和喜は履いていたスニーカーを下駄箱に入れ、学校指定のシューズに足を通す。

「? 行かないの?」

「あの、ふわふわの卵焼きも?」

「……ん? あ、あぁ、僕が作ったよ」

 一瞬何の話かわからなくて思考が止まったが、弁当の話だとわかり、メニューを思い出す。


「えっ、じゃあ、よく味の染みた煮物も?」

「……あれはおばあちゃんからもらったから、違うかな」

「そっか……ハンバーグは?」

「あれは作ったやつだね。前の日の残りだったからごめん」

「ほんとに全部……なんだね」

「うん、そうだよ」


「――はよー」 

「ぁ、おはよー」

 下級生が談笑しながら歩いてきているのを見て、美加は慌ててシューズに履き替える。


「瀬戸君ってさ、普段料理してるんだね。

 あんまりそんなイメージなかったからさ、びっくりしちゃった」

「…………」

 美加が体勢を整えると、和喜は一人で歩き出した。美加もその後ろをついていく。

 やがて階段に差し掛かり、美加が一段目に足をかけたところで和喜が振り返る。


「去年の家庭科の調理実習、覚えてる?」

 三段上から和喜が問いかける。


「うん、11月のだよね。忘れるわけないよ」

「高峰さんたちの班、めっちゃ盛り上がってたよね」

「それは瀬戸君の班だってそうでしょ」

「そうだったね、クレープ破いてる人だっていたのに、1枚も破かなかったし」

「事実だけどむかつくなぁ」

 そう 言いながらも口角が上がっている美香と、さも当然だと言いたげに表情を変えない和喜。和喜はなお続けて言う。


「僕は、何でもできるってわけじゃないから。だから『せめて一つのことだけは頑張ろう』って、そう決めたんだ」

「それが……料理」

「そう。仮に学校を卒業しても、一生役に立つしね。

 高峰さん、僕は君が羨ましかったんだよ。勉強も、スポーツも、何でもできる君が」


 自嘲するように言い捨てる和喜に、美加は弁解を試みる。

「そんな……あたしは、何でもはできないよ。できないことだっていっぱいあって、嫌なこともそれ以上にあるよ。それに、たった一つの事だったとしても、それに打ち込めて、楽しめて、結果もついてきて……それって、凄くいいことだと思う。

 瀬戸君は、もっと自分を認めてもいいと思うよ。目を背けているだけで、あたしなんかより、もっと凄い特技がいっぱいあるよ」


「そんなことじゃないよ。昔の、特に小学生だったときは特に、他人に誇れるようなものなんて無かったから。何一つ輝けてない僕は、キラキラ輝いてる高峰さんを……みーちゃんをすっとすごいと思い続けて、努力してきた。でも、いくらやっても上手くいかなくて、おいつけなかった。そうして……クラスで男女の区別がはっきりしてきた頃に、都合のいい理由を付け足して逃げたんだ。僕も、みーちゃんのことも」


 和喜の独白は、一呼吸おいてからも続いていく。


「そうすれば、もう傷付かないと思ったんだ。けど、それは違ったんだ。

 みーちゃんは、どれだけ離れていても……いや、離れれば離れるほどに、その凄さが分かっていく。追いつこうとすること自体が無謀だったんだなぁ、と思うほどに。

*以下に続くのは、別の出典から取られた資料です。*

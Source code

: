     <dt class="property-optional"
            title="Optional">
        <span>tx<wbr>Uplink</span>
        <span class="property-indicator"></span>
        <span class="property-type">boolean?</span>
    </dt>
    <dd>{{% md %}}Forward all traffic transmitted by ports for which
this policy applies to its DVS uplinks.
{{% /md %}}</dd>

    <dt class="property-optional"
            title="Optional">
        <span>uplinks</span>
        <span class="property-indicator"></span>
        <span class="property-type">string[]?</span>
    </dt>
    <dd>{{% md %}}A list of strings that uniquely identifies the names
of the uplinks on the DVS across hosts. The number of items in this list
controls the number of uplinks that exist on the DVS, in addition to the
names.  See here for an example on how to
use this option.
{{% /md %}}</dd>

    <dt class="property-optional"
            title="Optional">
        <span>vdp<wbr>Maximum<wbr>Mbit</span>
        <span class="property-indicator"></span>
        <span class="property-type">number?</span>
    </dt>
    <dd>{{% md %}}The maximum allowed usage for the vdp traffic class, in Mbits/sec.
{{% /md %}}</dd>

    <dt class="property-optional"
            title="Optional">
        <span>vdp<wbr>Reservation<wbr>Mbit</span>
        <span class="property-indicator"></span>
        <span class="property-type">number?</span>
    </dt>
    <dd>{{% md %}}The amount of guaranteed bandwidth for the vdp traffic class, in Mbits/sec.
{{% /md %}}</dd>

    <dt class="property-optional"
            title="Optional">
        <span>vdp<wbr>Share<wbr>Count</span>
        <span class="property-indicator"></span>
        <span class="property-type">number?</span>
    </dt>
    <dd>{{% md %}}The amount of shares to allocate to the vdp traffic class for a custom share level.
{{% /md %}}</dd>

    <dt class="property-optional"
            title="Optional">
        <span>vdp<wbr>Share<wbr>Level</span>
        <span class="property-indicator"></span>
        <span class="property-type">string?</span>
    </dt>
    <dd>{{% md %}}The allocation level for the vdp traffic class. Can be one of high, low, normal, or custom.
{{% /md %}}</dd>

 だから、こんなことしてても、もう何の意味もないなって。それなら、自分なりに頑張ってみる方が、まだ少しだけましだから」

「そんな、つもりは……」

「太陽の光は、直視することはできないんだ。目が耐えきれなくなってしまうから。

 それと同じで、強い才能は、それに憧れる人でさえも無自覚に傷つける……例えば、僕みたいに。酷い話だよ、本当に。

 ……でも、僕はそのせいで、みーちゃんを遠ざけた。みーちゃんが、どんなに悩んでいることも、知ろうとせずに」


 これからも続くと思われた和喜の自傷ともいうべき独白は、他ならぬ美加自身の手によって遮られた。美加はその目に溢れんばかりの涙をたたえて、今にも決壊しそうな感情のダムを必死に堰き止めている。


「そんなこと……ない! あたしは、かずくんがいるだけで幸せなんだよ! 傷つける気持ちも、無かったし、もちろん遠ざけようともしなかった!! そんなことなんて考えないで、ただずっと一緒にいられれば、笑えてればよかったのに!

 ……それだけで、よかったのに……」


 いつの間にか、二人の呼び方が昔のそれに戻っていることに、二人は気付かなかった。その余裕もないからかも知れない。それか、二人が仲違いした出来事……正確には和喜が一方的に身を引いただけだが……を思い出しているのかもしれない。


「かずくん……あたし、嫌だよ……」


「僕なんかじゃ、みーちゃんの隣に立つ資格なんてないから」


 それは、二人を切り離す言葉たち。再び歴史が繰り返されようとしている。


「いつかまた、その時まで待ってて」


 それから2か月が過ぎたが、『その時』が訪れることはなく、2人が言葉を交わす事もなかった。